Intro and documentation by Trudie A. Grace, essay by Thomas Piche Jr.
Published by Hudson Hills Press, New York, 2004.
183 pages, 156 color illustrations.
Hardback, 9 x 12 in.
Robert Kipniss has been widely known for several decades as a painter and printmaker producing works evocative of intense contemplation and rendered with extraordinary technical facility. Part of Kipniss’s reputation lies in his frequent use of the mezzotint technique in a highly personal manner that involves showing the action of the hand in the intimate act of drawing. While his choices of subject matter-landscapes, views of houses, and still lifes-link him to representational art, Kipniss’s distillation of forms produces formal interactions that often verge on the abstract.
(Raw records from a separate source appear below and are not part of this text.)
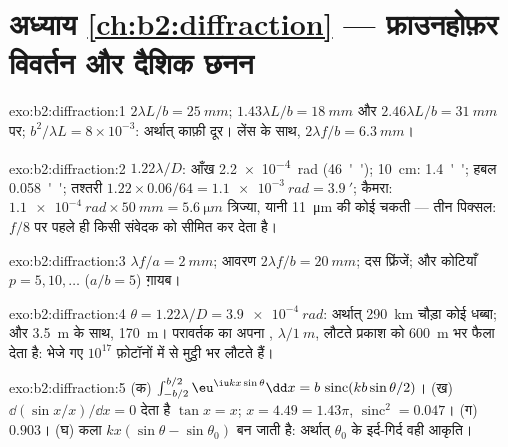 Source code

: \section*{अध्याय \ref{ch:b2:diffraction} --- फ्राउनहोफ़र विवर्तन और दैशिक छनन}

\begin{solution}{exo:b2:diffraction:1}
$2\lambda L/b = \qty{25}{mm}$;  $1.43\lambda L/b = \qty{18}{mm}$ और
$2.46\lambda L/b = \qty{31}{mm}$ पर;  $b^2/\lambda L = 8 \times 10^{-3}$: अर्थात् काफ़ी
दूर। लेंस के साथ, $2\lambda f/b = \qty{6.3}{mm}$।
\end{solution}

\begin{solution}{exo:b2:diffraction:2}
$1.22\lambda/D$: आँख \qty{2.2e-4}{rad} (\qty{46}{''}); \qty{10}{cm}: \qty{1.4}{''}; हबल
\qty{0.058}{''}; तश्तरी $1.22 \times 0.06/64 = \qty{1.1e-3}{rad} = \qty{3.9}{'}$; कैमरा:
$\qty{1.1e-4}{rad} \times \qty{50}{mm} = \qty{5.6}{\micro m}$ त्रिज्या, यानी \qty{11}{\micro m} की कोई चकती ---
तीन पिक्सल: $f/8$ पर  पहले ही किसी संवेदक को सीमित कर देता है।
\end{solution}

\begin{solution}{exo:b2:diffraction:3}
$\lambda f/a = \qty{2}{mm}$; आवरण $2\lambda f/b = \qty{20}{mm}$; दस फ्रिंजें; और कोटियाँ
$p = 5, 10, \dots$ ($a/b = 5$) ग़ायब।
\end{solution}

\begin{solution}{exo:b2:diffraction:4}
$\theta = 1.22\lambda/D = \qty{3.9e-4}{rad}$: अर्थात् \qty{290}{km} चौड़ा कोई धब्बा; और \qty{3.5}{m} के साथ,
\qty{170}{m}। परावर्तक का अपना , $\lambda/\qty{1}{m}$, लौटते प्रकाश को
\qty{600}{m} भर फैला देता है: भेजे गए $10^{17}$ फ़ोटॉनों में से मुट्ठी भर लौटते हैं।
\end{solution}

\begin{solution}{exo:b2:diffraction:5}
(क) $\int_{-b/2}^{b/2}\eu^{\iu kx\sin\theta}\dd x = b\,\operatorname{sinc}(kb\sin\theta/2)$। (ख)
$\dd(\sin x/x)/\dd x = 0$ देता है $\tan x = x$; $x = 4.49 = 1.43\pi$, $\operatorname{sinc}^2 =
0.047$। (ग) $0.903$। (घ) कला $kx(\sin\theta - \sin\theta_0)$ बन जाती है: अर्थात्
$\theta_0$ के इर्द-गिर्द वही आकृति।
\end{solution}

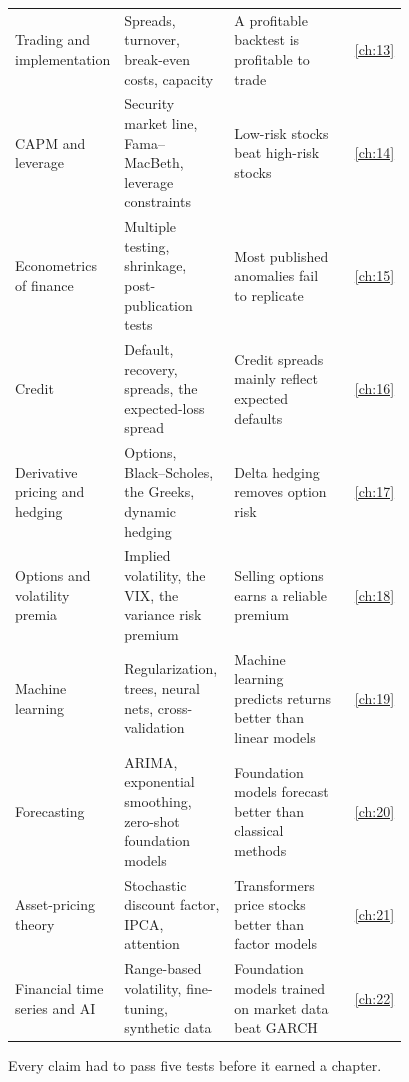 \begin{longtable}{@{}>{\raggedright\arraybackslash}p{0.198\linewidth}>{\raggedright\arraybackslash}p{0.288\linewidth}>{\raggedright\arraybackslash}p{0.297\linewidth}r@{}}
Trading and implementation & Spreads, turnover, break-even costs, capacity & A profitable backtest is profitable to trade & \ref{ch:13} \\
CAPM and leverage & Security market line, Fama--MacBeth, leverage constraints & Low-risk stocks beat high-risk stocks & \ref{ch:14} \\
Econometrics of finance & Multiple testing, shrinkage, post-publication tests & Most published anomalies fail to replicate & \ref{ch:15} \\
Credit & Default, recovery, spreads, the expected-loss spread & Credit spreads mainly reflect expected defaults & \ref{ch:16} \\
Derivative pricing and hedging & Options, Black--Scholes, the Greeks, dynamic hedging & Delta hedging removes option risk & \ref{ch:17} \\
Options and volatility premia & Implied volatility, the VIX, the variance risk premium & Selling options earns a reliable premium & \ref{ch:18} \\
Machine learning & Regularization, trees, neural nets, cross-validation & Machine learning predicts returns better than linear models & \ref{ch:19} \\
Forecasting & ARIMA, exponential smoothing, zero-shot foundation models & Foundation models forecast better than classical methods & \ref{ch:20} \\
Asset-pricing theory & Stochastic discount factor, IPCA, attention & Transformers price stocks better than factor models & \ref{ch:21} \\
Financial time series and AI & Range-based volatility, fine-tuning, synthetic data & Foundation models trained on market data beat GARCH & \ref{ch:22} \\
\end{longtable}
\endgroup

Every claim had to pass five tests before it earned a chapter.

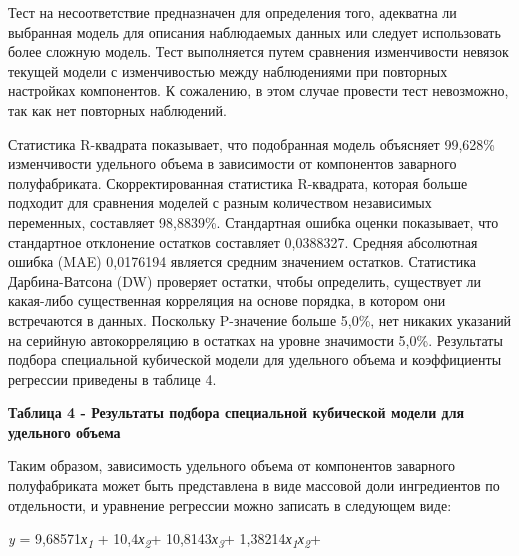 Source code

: Тест на несоответствие предназначен для определения того, адекватна ли
выбранная модель для описания наблюдаемых данных или следует
использовать более сложную модель. Тест выполняется путем сравнения
изменчивости невязок текущей модели с изменчивостью между наблюдениями
при повторных настройках компонентов. К сожалению, в этом случае
провести тест невозможно, так как нет повторных наблюдений.

Статистика R-квадрата показывает, что подобранная модель объясняет
99,628\% изменчивости удельного объема в зависимости от компонентов
заварного полуфабриката. Скорректированная статистика R-квадрата,
которая больше подходит для сравнения моделей с разным количеством
независимых переменных, составляет 98,8839\%. Стандартная ошибка оценки
показывает, что стандартное отклонение остатков составляет 0,0388327.
Средняя абсолютная ошибка (MAE) 0,0176194 является средним значением
остатков. Статистика Дарбина-Ватсона (DW) проверяет остатки, чтобы
определить, существует ли какая-либо существенная корреляция на основе
порядка, в котором они встречаются в данных. Поскольку P-значение больше
5,0\%, нет никаких указаний на серийную автокорреляцию в остатках на
уровне значимости 5,0\%. Результаты подбора специальной кубической
модели для удельного объема и коэффициенты регрессии приведены в таблице
4.

{\bfseries Таблица 4 - Результаты подбора специальной кубической модели для
удельного объема}


Таким образом, зависимость удельного объема от компонентов заварного
полуфабриката может быть представлена в виде массовой доли ингредиентов
по отдельности, и уравнение регрессии можно записать в следующем виде:

\emph{y} = 9,68571\emph{х\textsubscript{1 }}+
10,4\emph{х\textsubscript{2}}+ 10,8143\emph{х\textsubscript{3}}+
1,38214\emph{х\textsubscript{1}х\textsubscript{2}}+

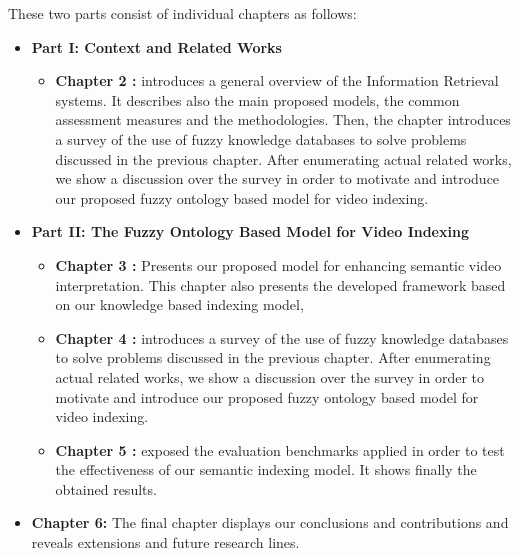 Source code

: These two parts consist of individual chapters as follows:
\begin{itemize}
	\item \textbf{Part I: Context and Related Works}
		\begin{itemize}
			\item \textbf{Chapter 2 :} introduces a general overview of the Information Retrieval systems. 
								It describes also the main proposed models, the common assessment measures and the methodologies. Then, the chapter introduces a survey of the use of fuzzy knowledge databases
								to solve problems discussed in the previous chapter. 
								After enumerating actual related works, we show a discussion over the survey in order to motivate and introduce 
								our proposed fuzzy ontology based model for video indexing.
		\end{itemize}
	\item \textbf{Part II: The Fuzzy Ontology Based Model for Video Indexing}
			\begin{itemize}
			\item \textbf{Chapter 3 :} Presents our proposed model for enhancing semantic video interpretation. 
								This chapter also presents the developed framework based on our knowledge based indexing model,
			\item \textbf{Chapter 4 :} introduces a survey of the use of fuzzy knowledge databases
								to solve problems discussed in the previous chapter. 
								After enumerating actual related works, we show a discussion over the survey in order to motivate and introduce 
								our proposed fuzzy ontology based model for video indexing.
			\item \textbf{Chapter 5 :} exposed the evaluation benchmarks applied  in order to test the effectiveness 
								of our semantic indexing model. It shows finally the obtained results.
 		\end{itemize}
	\item \textbf{Chapter 6:} The final chapter displays our conclusions and contributions 
												and reveals extensions and future research lines.
\end{itemize}


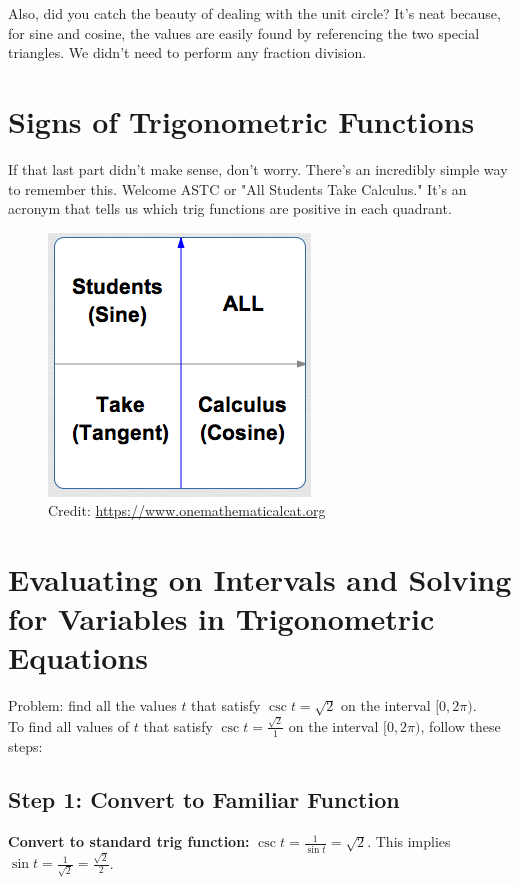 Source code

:\documentclass[12pt]{article}
\begin{document}
Also, did you catch the beauty of dealing with the unit circle? It's neat because, for sine and cosine, the values are easily found by referencing the two special triangles. We didn't need to perform any fraction division.\\

\section{Signs of Trigonometric Functions}

If that last part didn't make sense, don't worry. There's an incredibly simple way to remember this. Welcome ASTC or "All Students Take Calculus." It's an acronym that tells us which trig functions are positive in each quadrant.\\

\begin{figure}[ht]
	\centering
	\includegraphics[scale=.75]{memoryDeviceSigns}
	\caption{Credit: \url{https://www.onemathematicalcat.org}}
\end{figure}

\section{Evaluating on Intervals and Solving for Variables in Trigonometric Equations}

Problem: find all the values \(t\) that satisfy \(\csc{t}=\sqrt{2}\) on the interval \([0,2\pi)\).\\

To find all values of \( t \) that satisfy \( \csc t = \frac{\sqrt{2}}{1} \) on the interval \( [0, 2\pi) \), follow these steps:

\subsection*{Step 1: Convert to Familiar Function}
\textbf{Convert to standard trig function:} \( \csc t = \frac{1}{\sin t} = \sqrt{2} \). This implies \( \sin t = \frac{1}{\sqrt{2}} = \frac{\sqrt{2}}{2} \).
\end{document}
Robert Kipniss: Intaglios 1982-2004 reproduces 139 intaglio prints including mezzotints, drypoints, roulette prints, and etchings. Hand colored mezzotints, drawings, and paintings are also illustrated. Kipniss’s intaglios are found in many of the foremost public and private collections in the United States and Europe.
Thomas Piché, Jr., is former senior curator at the Everson Museum of Art, Syracuse, New York. Dr. Trudie A. Grace, former associate curator of the National Academy of Design, New York City, is curator of the Putnam County Historical Society & Foundry School Museum, Cold Spring, New York and lectures on art history at the Fashion Institute of Technology, New York.